--- SOURCE DATA Enclosed Below ---

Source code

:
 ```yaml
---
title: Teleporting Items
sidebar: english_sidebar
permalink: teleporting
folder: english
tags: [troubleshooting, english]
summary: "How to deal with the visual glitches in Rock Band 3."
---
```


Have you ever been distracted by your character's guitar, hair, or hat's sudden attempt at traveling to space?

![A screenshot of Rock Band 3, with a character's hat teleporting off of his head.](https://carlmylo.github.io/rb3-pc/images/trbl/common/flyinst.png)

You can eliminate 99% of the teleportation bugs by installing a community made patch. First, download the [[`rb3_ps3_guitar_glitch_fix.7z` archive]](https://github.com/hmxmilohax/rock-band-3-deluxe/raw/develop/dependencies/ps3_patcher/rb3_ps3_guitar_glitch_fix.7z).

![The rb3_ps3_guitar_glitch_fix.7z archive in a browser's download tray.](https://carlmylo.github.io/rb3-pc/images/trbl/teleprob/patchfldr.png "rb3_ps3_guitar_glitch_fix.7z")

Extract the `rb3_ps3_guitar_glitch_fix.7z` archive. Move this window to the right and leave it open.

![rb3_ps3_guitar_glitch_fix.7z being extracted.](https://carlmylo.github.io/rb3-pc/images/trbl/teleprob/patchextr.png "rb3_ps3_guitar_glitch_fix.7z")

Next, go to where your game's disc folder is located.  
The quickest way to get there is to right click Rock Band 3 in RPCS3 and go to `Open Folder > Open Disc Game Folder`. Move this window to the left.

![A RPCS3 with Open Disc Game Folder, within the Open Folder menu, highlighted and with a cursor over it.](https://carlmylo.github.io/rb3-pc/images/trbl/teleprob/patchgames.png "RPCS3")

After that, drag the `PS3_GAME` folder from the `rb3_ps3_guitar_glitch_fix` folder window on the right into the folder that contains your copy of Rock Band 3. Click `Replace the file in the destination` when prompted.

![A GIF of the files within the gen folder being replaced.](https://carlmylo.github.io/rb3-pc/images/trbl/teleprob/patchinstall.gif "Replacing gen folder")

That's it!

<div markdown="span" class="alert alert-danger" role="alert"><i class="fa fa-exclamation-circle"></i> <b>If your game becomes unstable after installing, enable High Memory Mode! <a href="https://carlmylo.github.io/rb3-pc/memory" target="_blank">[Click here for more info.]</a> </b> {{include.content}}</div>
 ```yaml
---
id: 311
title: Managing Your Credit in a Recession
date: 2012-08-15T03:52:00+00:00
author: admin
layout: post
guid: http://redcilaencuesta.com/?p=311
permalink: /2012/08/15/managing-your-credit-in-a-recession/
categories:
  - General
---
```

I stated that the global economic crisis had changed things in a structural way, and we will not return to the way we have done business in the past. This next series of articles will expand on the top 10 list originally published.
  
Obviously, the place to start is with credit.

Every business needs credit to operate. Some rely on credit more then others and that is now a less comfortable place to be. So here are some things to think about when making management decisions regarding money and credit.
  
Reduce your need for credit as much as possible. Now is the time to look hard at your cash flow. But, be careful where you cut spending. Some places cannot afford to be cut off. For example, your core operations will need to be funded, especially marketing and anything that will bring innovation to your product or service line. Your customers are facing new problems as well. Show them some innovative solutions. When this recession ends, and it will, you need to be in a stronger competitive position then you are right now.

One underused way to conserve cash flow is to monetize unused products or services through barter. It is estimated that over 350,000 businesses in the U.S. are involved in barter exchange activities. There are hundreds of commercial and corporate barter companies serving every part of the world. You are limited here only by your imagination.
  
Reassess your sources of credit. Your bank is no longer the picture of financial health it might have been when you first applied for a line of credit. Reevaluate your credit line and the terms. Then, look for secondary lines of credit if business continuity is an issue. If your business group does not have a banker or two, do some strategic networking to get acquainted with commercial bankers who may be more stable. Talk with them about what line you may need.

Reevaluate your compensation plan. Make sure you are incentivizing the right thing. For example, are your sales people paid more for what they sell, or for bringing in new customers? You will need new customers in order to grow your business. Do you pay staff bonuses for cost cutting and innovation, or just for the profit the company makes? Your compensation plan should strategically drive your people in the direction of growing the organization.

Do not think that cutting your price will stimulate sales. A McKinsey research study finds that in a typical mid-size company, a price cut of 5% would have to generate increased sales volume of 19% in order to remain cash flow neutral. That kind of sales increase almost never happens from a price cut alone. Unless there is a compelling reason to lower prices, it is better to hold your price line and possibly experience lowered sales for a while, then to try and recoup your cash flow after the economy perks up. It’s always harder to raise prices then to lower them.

--- End of Enclosed SOURCE DATA ---

WHAT THE EXERCISE ASKS ▸ Copy out all of the listing, exactly as it reads.

RESULT OF THE EXERCISE ▸
Source code

:
 ```yaml
---
title: Teleporting Items
sidebar: english_sidebar
permalink: teleporting
folder: english
tags: [troubleshooting, english]
summary: "How to deal with the visual glitches in Rock Band 3."
---
```


Have you ever been distracted by your character's guitar, hair, or hat's sudden attempt at traveling to space?

![A screenshot of Rock Band 3, with a character's hat teleporting off of his head.](https://carlmylo.github.io/rb3-pc/images/trbl/common/flyinst.png)

You can eliminate 99% of the teleportation bugs by installing a community made patch. First, download the [[`rb3_ps3_guitar_glitch_fix.7z` archive]](https://github.com/hmxmilohax/rock-band-3-deluxe/raw/develop/dependencies/ps3_patcher/rb3_ps3_guitar_glitch_fix.7z).

![The rb3_ps3_guitar_glitch_fix.7z archive in a browser's download tray.](https://carlmylo.github.io/rb3-pc/images/trbl/teleprob/patchfldr.png "rb3_ps3_guitar_glitch_fix.7z")

Extract the `rb3_ps3_guitar_glitch_fix.7z` archive. Move this window to the right and leave it open.

![rb3_ps3_guitar_glitch_fix.7z being extracted.](https://carlmylo.github.io/rb3-pc/images/trbl/teleprob/patchextr.png "rb3_ps3_guitar_glitch_fix.7z")

Next, go to where your game's disc folder is located.  
The quickest way to get there is to right click Rock Band 3 in RPCS3 and go to `Open Folder > Open Disc Game Folder`. Move this window to the left.

![A RPCS3 with Open Disc Game Folder, within the Open Folder menu, highlighted and with a cursor over it.](https://carlmylo.github.io/rb3-pc/images/trbl/teleprob/patchgames.png "RPCS3")

After that, drag the `PS3_GAME` folder from the `rb3_ps3_guitar_glitch_fix` folder window on the right into the folder that contains your copy of Rock Band 3. Click `Replace the file in the destination` when prompted.

![A GIF of the files within the gen folder being replaced.](https://carlmylo.github.io/rb3-pc/images/trbl/teleprob/patchinstall.gif "Replacing gen folder")

That's it!

<div markdown="span" class="alert alert-danger" role="alert"><i class="fa fa-exclamation-circle"></i> <b>If your game becomes unstable after installing, enable High Memory Mode! <a href="https://carlmylo.github.io/rb3-pc/memory" target="_blank">[Click here for more info.]</a> </b> {{include.content}}</div>
 ```yaml
---
id: 311
title: Managing Your Credit in a Recession
date: 2012-08-15T03:52:00+00:00
author: admin
layout: post
guid: http://redcilaencuesta.com/?p=311
permalink: /2012/08/15/managing-your-credit-in-a-recession/
categories:
  - General
---
```

I stated that the global economic crisis had changed things in a structural way, and we will not return to the way we have done business in the past. This next series of articles will expand on the top 10 list originally published.
  
Obviously, the place to start is with credit.

Every business needs credit to operate. Some rely on credit more then others and that is now a less comfortable place to be. So here are some things to think about when making management decisions regarding money and credit.
  
Reduce your need for credit as much as possible. Now is the time to look hard at your cash flow. But, be careful where you cut spending. Some places cannot afford to be cut off. For example, your core operations will need to be funded, especially marketing and anything that will bring innovation to your product or service line. Your customers are facing new problems as well. Show them some innovative solutions. When this recession ends, and it will, you need to be in a stronger competitive position then you are right now.

One underused way to conserve cash flow is to monetize unused products or services through barter. It is estimated that over 350,000 businesses in the U.S. are involved in barter exchange activities. There are hundreds of commercial and corporate barter companies serving every part of the world. You are limited here only by your imagination.
  
Reassess your sources of credit. Your bank is no longer the picture of financial health it might have been when you first applied for a line of credit. Reevaluate your credit line and the terms. Then, look for secondary lines of credit if business continuity is an issue. If your business group does not have a banker or two, do some strategic networking to get acquainted with commercial bankers who may be more stable. Talk with them about what line you may need.

Reevaluate your compensation plan. Make sure you are incentivizing the right thing. For example, are your sales people paid more for what they sell, or for bringing in new customers? You will need new customers in order to grow your business. Do you pay staff bonuses for cost cutting and innovation, or just for the profit the company makes? Your compensation plan should strategically drive your people in the direction of growing the organization.

Do not think that cutting your price will stimulate sales. A McKinsey research study finds that in a typical mid-size company, a price cut of 5% would have to generate increased sales volume of 19% in order to remain cash flow neutral. That kind of sales increase almost never happens from a price cut alone. Unless there is a compelling reason to lower prices, it is better to hold your price line and possibly experience lowered sales for a while, then to try and recoup your cash flow after the economy perks up. It’s always harder to raise prices then to lower them.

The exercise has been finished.